Your assignment: Out of the lines below, please list those that hold the string "flow".

Data to use:
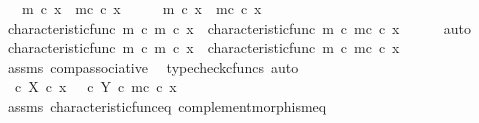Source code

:\begin{isabellebody}
\ \ \ {\isachardoublequoteopen}m\ {\isasymcirc}\isactrlsub c\ x\ {\isasymnoteq}\ m\isactrlsup c\ {\isasymcirc}\isactrlsub c\ x{\isacharprime}{\kern0pt}{\isachardoublequoteclose}\isanewline
%
\isadelimproof
%
\endisadelimproof
%
\isatagproof
{}\isamarkupfalse%
\ \isanewline
\ \ \isamarkupfalse%
\ {\isachardoublequoteopen}m\ {\isasymcirc}\isactrlsub c\ x\ {\isacharequal}{\kern0pt}\ m\isactrlsup c\ {\isasymcirc}\isactrlsub c\ x{\isacharprime}{\kern0pt}{\isachardoublequoteclose}\isanewline
\ \ \isamarkupfalse%
\ \isamarkupfalse%
\ {\isachardoublequoteopen}characteristic{\isacharunderscore}{\kern0pt}func\ m\ {\isasymcirc}\isactrlsub c\ m\ {\isasymcirc}\isactrlsub c\ x\ {\isacharequal}{\kern0pt}\ characteristic{\isacharunderscore}{\kern0pt}func\ m\ {\isasymcirc}\isactrlsub c\ m\isactrlsup c\ {\isasymcirc}\isactrlsub c\ x{\isacharprime}{\kern0pt}{\isachardoublequoteclose}\isanewline
\ \ \ \ \isamarkupfalse%
\ auto\isanewline
\ \ \isamarkupfalse%
\ \isamarkupfalse%
\ {\isachardoublequoteopen}{\isacharparenleft}{\kern0pt}characteristic{\isacharunderscore}{\kern0pt}func\ m\ {\isasymcirc}\isactrlsub c\ m{\isacharparenright}{\kern0pt}\ {\isasymcirc}\isactrlsub c\ x\ {\isacharequal}{\kern0pt}\ {\isacharparenleft}{\kern0pt}characteristic{\isacharunderscore}{\kern0pt}func\ m\ {\isasymcirc}\isactrlsub c\ m\isactrlsup c{\isacharparenright}{\kern0pt}\ {\isasymcirc}\isactrlsub c\ x{\isacharprime}{\kern0pt}{\isachardoublequoteclose}\isanewline
\ \ \ \ \isamarkupfalse%
\ assms\ comp{\isacharunderscore}{\kern0pt}associative{}\ \isamarkupfalse%
\ {\isacharparenleft}{\kern0pt}typecheck{\isacharunderscore}{\kern0pt}cfuncs{\isacharcomma}{\kern0pt}\ auto{\isacharparenright}{\kern0pt}\isanewline
\ \ \isamarkupfalse%
\ \isamarkupfalse%
\ {\isachardoublequoteopen}{\isacharparenleft}{\kern0pt}{\isasymt}\ {\isasymcirc}\isactrlsub c\ {\isasymbeta}\isactrlbsub X\isactrlesub {\isacharparenright}{\kern0pt}\ {\isasymcirc}\isactrlsub c\ x\ {\isacharequal}{\kern0pt}\ {\isacharparenleft}{\kern0pt}{\isacharparenleft}{\kern0pt}{\isasymf}\ {\isasymcirc}\isactrlsub c\ {\isasymbeta}\isactrlbsub Y\isactrlesub {\isacharparenright}{\kern0pt}\ {\isasymcirc}\isactrlsub c\ m\isactrlsup c{\isacharparenright}{\kern0pt}\ {\isasymcirc}\isactrlsub c\ x{\isacharprime}{\kern0pt}{\isachardoublequoteclose}\isanewline
\ \ \ \ \isamarkupfalse%
\ assms\ characteristic{\isacharunderscore}{\kern0pt}func{\isacharunderscore}{\kern0pt}eq\ complement{\isacharunderscore}{\kern0pt}morphism{\isacharunderscore}{\kern0pt}eq\ \isamarkupfalse%

\end{isabellebody}
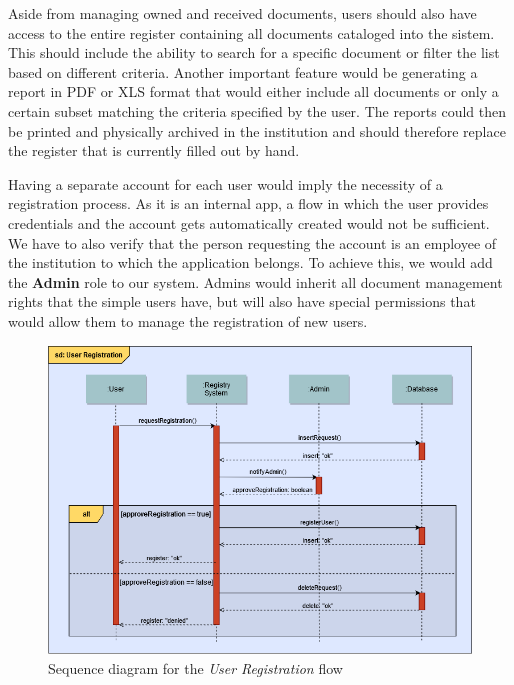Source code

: Aside from managing owned and received documents, users should also have access to the entire register containing all documents cataloged into the sistem. This should include the ability to search for a specific document or filter the list based on different criteria. Another important feature would be generating a report in PDF or XLS format that would either include all documents or only a certain subset matching the criteria specified by the user. The reports could then be printed and physically archived in the institution and should therefore replace the register that is currently filled out by hand.

Having a separate account for each user would imply the necessity of a registration process. As it is an internal app, a flow in which the user provides credentials and the account gets automatically created would not be sufficient. We have to also verify that the person requesting the account is an employee of the institution to which the application belongs. To achieve this, we would add the \textbf{Admin} role to our system. Admins would inherit all document management rights that the simple users have, but will also have special permissions that would allow them to manage the registration of new users.

\begin{figure}[H]
    \centering
    \includegraphics[width=5in]{images/sequenceDiagram}
    \caption{Sequence diagram for the \textit{User Registration} flow}
    \label{sequenceDiagram}
\end{figure}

Answer to this task:
Having a separate account for each user would imply the necessity of a registration process. As it is an internal app, a flow in which the user provides credentials and the account gets automatically created would not be sufficient. We have to also verify that the person requesting the account is an employee of the institution to which the application belongs. To achieve this, we would add the \textbf{Admin} role to our system. Admins would inherit all document management rights that the simple users have, but will also have special permissions that would allow them to manage the registration of new users.
    \caption{Sequence diagram for the \textit{User Registration} flow}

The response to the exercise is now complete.